--- RECORDED INFORMATION Enclosed Below ---

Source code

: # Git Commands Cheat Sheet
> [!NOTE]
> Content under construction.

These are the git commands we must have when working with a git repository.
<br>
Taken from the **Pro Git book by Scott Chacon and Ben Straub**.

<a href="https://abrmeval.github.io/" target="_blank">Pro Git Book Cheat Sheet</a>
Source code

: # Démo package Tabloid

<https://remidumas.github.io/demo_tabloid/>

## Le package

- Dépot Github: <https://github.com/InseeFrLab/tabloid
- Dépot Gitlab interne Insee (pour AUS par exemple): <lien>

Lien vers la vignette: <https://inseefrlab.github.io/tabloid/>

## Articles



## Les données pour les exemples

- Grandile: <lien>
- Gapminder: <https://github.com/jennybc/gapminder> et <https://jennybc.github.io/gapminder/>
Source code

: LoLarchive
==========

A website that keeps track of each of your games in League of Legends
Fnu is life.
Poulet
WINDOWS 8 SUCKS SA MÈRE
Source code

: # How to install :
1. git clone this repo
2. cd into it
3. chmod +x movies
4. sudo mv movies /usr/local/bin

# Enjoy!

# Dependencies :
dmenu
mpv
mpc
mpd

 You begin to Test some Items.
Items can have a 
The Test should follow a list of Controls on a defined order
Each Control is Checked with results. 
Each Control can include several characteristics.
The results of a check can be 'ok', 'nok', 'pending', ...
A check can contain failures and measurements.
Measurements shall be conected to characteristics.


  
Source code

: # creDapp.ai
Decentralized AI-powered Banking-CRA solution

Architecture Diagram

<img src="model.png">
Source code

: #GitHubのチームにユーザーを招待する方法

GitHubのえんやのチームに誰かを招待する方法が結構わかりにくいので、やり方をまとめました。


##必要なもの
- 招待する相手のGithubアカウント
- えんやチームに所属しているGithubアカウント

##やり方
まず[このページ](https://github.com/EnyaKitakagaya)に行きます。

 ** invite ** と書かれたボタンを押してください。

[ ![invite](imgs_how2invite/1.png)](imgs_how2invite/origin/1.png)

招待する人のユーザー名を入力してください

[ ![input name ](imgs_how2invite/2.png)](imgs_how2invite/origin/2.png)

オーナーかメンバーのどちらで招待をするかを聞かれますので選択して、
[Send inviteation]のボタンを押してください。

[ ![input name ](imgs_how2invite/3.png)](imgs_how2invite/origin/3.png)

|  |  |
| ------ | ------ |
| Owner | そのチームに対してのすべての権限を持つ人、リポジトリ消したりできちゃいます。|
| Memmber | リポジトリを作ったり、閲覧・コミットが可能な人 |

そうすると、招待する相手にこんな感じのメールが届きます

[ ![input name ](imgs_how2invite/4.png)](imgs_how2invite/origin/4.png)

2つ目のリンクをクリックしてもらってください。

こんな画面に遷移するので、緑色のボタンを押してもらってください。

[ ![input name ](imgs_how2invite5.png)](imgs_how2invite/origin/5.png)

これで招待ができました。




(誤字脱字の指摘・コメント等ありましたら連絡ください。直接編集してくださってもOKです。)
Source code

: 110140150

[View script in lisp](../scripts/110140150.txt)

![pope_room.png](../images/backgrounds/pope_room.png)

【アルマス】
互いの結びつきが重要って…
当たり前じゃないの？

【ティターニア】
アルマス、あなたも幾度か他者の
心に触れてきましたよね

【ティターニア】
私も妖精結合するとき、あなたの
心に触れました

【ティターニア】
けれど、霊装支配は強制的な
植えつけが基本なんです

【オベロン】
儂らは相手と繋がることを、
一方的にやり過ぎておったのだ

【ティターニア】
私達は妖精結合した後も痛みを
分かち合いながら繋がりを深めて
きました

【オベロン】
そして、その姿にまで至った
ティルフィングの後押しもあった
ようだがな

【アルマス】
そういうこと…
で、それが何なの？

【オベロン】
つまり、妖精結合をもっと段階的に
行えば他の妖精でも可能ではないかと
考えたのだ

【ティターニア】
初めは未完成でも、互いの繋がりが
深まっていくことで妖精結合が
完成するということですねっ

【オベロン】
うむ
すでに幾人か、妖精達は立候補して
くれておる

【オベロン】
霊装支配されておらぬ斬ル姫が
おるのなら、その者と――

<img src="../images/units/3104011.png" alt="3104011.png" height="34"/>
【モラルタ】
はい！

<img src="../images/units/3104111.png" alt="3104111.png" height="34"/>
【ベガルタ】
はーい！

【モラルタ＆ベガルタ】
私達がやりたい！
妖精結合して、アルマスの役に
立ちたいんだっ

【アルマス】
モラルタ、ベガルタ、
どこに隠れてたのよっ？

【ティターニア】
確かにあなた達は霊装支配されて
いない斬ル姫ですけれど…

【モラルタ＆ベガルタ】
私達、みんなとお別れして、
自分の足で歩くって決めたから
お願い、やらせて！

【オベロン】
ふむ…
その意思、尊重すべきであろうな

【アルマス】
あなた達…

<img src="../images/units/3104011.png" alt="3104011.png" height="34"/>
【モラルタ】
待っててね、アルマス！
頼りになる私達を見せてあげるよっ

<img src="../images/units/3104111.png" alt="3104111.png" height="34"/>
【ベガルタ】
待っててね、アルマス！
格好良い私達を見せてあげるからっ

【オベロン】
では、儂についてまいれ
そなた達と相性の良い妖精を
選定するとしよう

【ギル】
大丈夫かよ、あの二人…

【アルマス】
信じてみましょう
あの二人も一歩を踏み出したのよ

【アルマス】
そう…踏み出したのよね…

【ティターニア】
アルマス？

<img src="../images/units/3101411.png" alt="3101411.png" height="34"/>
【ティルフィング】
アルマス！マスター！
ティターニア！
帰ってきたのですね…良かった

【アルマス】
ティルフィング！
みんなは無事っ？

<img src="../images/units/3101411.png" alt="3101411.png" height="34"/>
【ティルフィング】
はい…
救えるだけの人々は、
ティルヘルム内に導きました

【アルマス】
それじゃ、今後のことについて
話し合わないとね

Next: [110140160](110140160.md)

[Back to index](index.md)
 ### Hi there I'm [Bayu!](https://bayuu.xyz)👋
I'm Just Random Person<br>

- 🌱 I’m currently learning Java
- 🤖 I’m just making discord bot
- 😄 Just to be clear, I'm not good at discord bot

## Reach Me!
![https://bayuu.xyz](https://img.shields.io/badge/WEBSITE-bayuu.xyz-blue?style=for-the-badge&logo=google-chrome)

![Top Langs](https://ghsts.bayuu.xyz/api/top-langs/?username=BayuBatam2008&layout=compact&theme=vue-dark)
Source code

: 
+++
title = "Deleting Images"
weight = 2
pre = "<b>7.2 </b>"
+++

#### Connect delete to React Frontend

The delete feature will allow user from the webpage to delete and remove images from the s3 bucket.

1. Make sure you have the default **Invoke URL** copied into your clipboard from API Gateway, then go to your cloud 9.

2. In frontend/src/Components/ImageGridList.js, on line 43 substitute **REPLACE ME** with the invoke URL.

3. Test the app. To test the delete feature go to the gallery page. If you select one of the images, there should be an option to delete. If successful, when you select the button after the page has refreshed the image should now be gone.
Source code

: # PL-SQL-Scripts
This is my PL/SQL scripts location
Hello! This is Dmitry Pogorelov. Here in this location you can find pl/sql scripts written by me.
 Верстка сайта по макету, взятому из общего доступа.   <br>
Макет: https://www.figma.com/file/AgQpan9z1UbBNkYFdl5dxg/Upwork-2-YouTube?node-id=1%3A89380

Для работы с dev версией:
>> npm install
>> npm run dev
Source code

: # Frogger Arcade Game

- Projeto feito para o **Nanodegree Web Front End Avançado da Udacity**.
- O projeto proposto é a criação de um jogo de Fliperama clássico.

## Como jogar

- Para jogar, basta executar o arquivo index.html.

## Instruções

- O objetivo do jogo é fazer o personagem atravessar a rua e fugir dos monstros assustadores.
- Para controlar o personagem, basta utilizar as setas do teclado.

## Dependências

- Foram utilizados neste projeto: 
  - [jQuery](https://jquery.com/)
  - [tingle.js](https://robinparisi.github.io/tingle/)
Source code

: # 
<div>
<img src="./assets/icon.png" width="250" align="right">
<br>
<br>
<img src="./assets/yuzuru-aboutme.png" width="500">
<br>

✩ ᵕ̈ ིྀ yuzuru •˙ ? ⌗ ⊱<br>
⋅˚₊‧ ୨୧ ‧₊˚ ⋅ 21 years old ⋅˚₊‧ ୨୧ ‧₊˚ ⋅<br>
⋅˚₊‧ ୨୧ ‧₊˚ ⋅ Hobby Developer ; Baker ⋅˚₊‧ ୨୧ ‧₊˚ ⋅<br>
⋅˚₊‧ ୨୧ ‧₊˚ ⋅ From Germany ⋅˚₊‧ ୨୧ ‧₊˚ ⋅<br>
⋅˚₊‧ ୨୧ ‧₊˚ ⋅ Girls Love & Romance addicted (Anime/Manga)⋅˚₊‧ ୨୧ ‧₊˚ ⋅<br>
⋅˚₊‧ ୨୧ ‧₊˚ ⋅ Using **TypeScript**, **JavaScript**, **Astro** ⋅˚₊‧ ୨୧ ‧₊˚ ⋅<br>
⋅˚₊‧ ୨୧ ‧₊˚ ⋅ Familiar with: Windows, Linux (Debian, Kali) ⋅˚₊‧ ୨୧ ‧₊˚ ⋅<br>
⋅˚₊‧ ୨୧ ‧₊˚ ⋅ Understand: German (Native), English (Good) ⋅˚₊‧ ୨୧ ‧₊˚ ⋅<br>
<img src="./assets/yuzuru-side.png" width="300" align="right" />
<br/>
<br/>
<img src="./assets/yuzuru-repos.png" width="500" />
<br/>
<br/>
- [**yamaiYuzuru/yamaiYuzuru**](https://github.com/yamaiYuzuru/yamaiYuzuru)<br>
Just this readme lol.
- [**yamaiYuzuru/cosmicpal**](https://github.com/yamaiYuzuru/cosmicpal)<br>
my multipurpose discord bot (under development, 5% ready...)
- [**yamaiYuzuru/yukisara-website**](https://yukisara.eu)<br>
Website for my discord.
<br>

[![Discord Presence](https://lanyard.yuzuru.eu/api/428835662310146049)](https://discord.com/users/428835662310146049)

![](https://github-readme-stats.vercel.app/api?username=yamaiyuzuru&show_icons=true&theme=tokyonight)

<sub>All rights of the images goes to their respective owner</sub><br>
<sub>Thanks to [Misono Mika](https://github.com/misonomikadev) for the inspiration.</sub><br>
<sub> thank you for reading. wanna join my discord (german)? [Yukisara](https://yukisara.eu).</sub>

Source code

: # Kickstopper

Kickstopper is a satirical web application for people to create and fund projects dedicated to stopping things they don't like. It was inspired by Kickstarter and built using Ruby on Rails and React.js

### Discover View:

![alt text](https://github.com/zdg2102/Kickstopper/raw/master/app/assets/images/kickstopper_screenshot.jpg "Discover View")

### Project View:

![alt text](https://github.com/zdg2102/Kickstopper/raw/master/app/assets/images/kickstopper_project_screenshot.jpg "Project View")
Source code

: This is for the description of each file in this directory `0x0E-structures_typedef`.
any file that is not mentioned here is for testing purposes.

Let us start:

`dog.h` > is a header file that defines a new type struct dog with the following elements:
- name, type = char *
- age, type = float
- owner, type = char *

--- End of Enclosed RECORDED INFORMATION ---

- _WHAT TO WORK ON_
Collect every line above that contains the word "Sheet".

- _ANSWER BOX_
: # Git Commands Cheat Sheet
<a href="https://abrmeval.github.io/" target="_blank">Pro Git Book Cheat Sheet</a>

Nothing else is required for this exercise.